There are N tasks, each task has a latest end time and a corresponding reward. If the task is completed before the end time, the corresponding reward can be obtained. The time required to complete each task is one unit of time. Sometimes it’s impossible to accomplish all the tasks, because there may be conflicts in time, which requires you to choose between them. Seek the highest reward you can get.

Standard Input

Line 1: a number N, representing the number of tasks (2 <= N <= 50000)
Line 2 ~ (N + 1): with two numbers per line, separated by spaces in the middle, indicates the latest end time of the task E [i] and the corresponding reward W [i]. (1 <= E [i] <== 10 ^ 9, 1 <= W [i] <== 10 ^ 9)

Standard Output

The highest reward for output.

Example

Input
7
4 20
2 60
4 70
3 40
1 30
4 50
6 10
Output
230

Constraints

Time Limit1.0 秒
Memory Limit131,072.0 KB

Analysis&Implement

First, the data is stored and processed.
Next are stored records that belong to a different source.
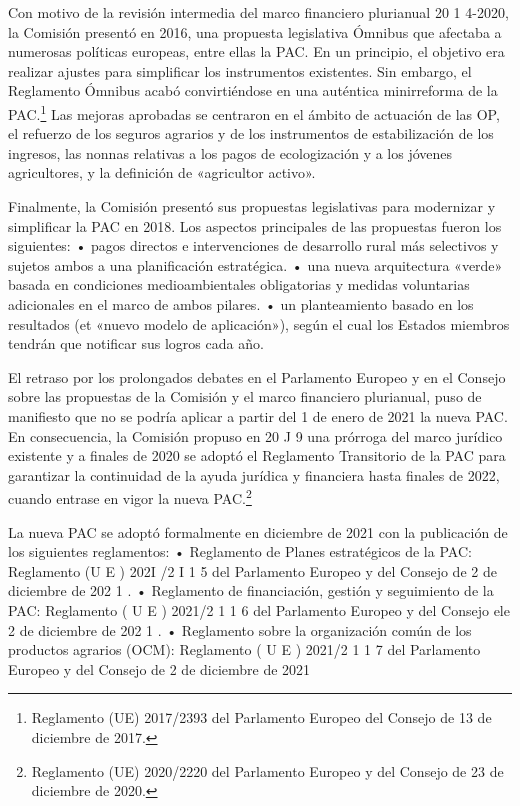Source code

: \documentclass[10pt,a4paper]{article}
\begin{document}
Con motivo de la revisión intermedia del marco financiero plurianual 20 1 4-2020, la Comisión presentó en 2016, una propuesta legislativa Ómnibus que afectaba a numerosas políticas europeas, entre ellas la PAC. En un principio, el objetivo era realizar ajustes para simplificar los instrumentos existentes. Sin embargo, el Reglamento Ómnibus acabó convirtiéndose en una auténtica minirreforma de la PAC.\footnote{%
    Reglamento (UE) 2017/2393 del Parlamento Europeo del Consejo de 13 de diciembre de 2017.
} Las mejoras aprobadas se centraron en el ámbito de actuación de las OP, el refuerzo de los seguros agrarios y de los instrumentos de estabilización de los ingresos, las nonnas relativas a los pagos de ecologización y a los jóvenes agricultores, y la definición de «agricultor activo». 

Finalmente, la Comisión presentó sus propuestas legislativas para modernizar y simplificar la PAC en 2018. Los aspectos principales de las propuestas fueron los siguientes:
• pagos directos e intervenciones de desarrollo rural más selectivos y sujetos ambos a una planificación estratégica.
• una nueva arquitectura «verde» basada en condiciones medioambientales obligatorias y medidas voluntarias adicionales en el marco de ambos pilares.
• un planteamiento basado en los resultados (et «nuevo modelo de aplicación»), según el cual los Estados miembros tendrán que notificar sus logros cada año.

El retraso por los prolongados debates en el Parlamento Europeo y en el Consejo sobre las propuestas de la Comisión y el marco financiero plurianual, puso de manifiesto que no se podría aplicar a partir del 1 de enero de 2021 la nueva PAC. En consecuencia, la Comisión propuso en 20 J 9 una prórroga del marco jurídico existente y a finales de 2020 se adoptó el Reglamento Transitorio de la PAC  para garantizar la continuidad de la ayuda jurídica y financiera hasta finales de 2022, cuando entrase en vigor la nueva PAC.\footnote{%
    Reglamento (UE) 2020/2220 del Parlamento Europeo y del Consejo de 23 de diciembre de 2020.
}

La nueva PAC se adoptó formalmente en diciembre de 2021 con la publicación de los siguientes reglamentos:
• Reglamento de Planes estratégicos de la PAC: Reglamento (U E ) 202I /2 I 1 5 del Parlamento Europeo y del Consejo de 2 de diciembre de 202 1 .
• Reglamento de financiación, gestión y seguimiento de la PAC: Reglamento ( U E ) 2021/2 1 1 6 del Parlamento Europeo y del Consejo ele 2 de diciembre de 202 1 .
• Reglamento sobre la organización común de los productos agrarios (OCM): Reglamento ( U E ) 2021/2 1 1 7 del Parlamento Europeo y del Consejo de 2 de diciembre de 2021
\end{document}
Because the C++ array definition must apply for quantitative space, it can not be changed according to the input value, so the structure container is chosen to store the data.
Secondly, greedy algorithm should be used in this problem, because the tasks are unit time, the solution is optimal.
For specific implementation, I have considered a lot of practices, and ultimately choose the “priority queue” to save the reward data.
Starting from 0, the time consumed for each task is 1, increasing by the latest time. If the latest time for the nth task is greater than the amount of time consumed, it can be counted as the total, if not greater than the amount of time consumed.
You can replace one of the tasks with the smallest reward in the total (if the reward for the current task is more).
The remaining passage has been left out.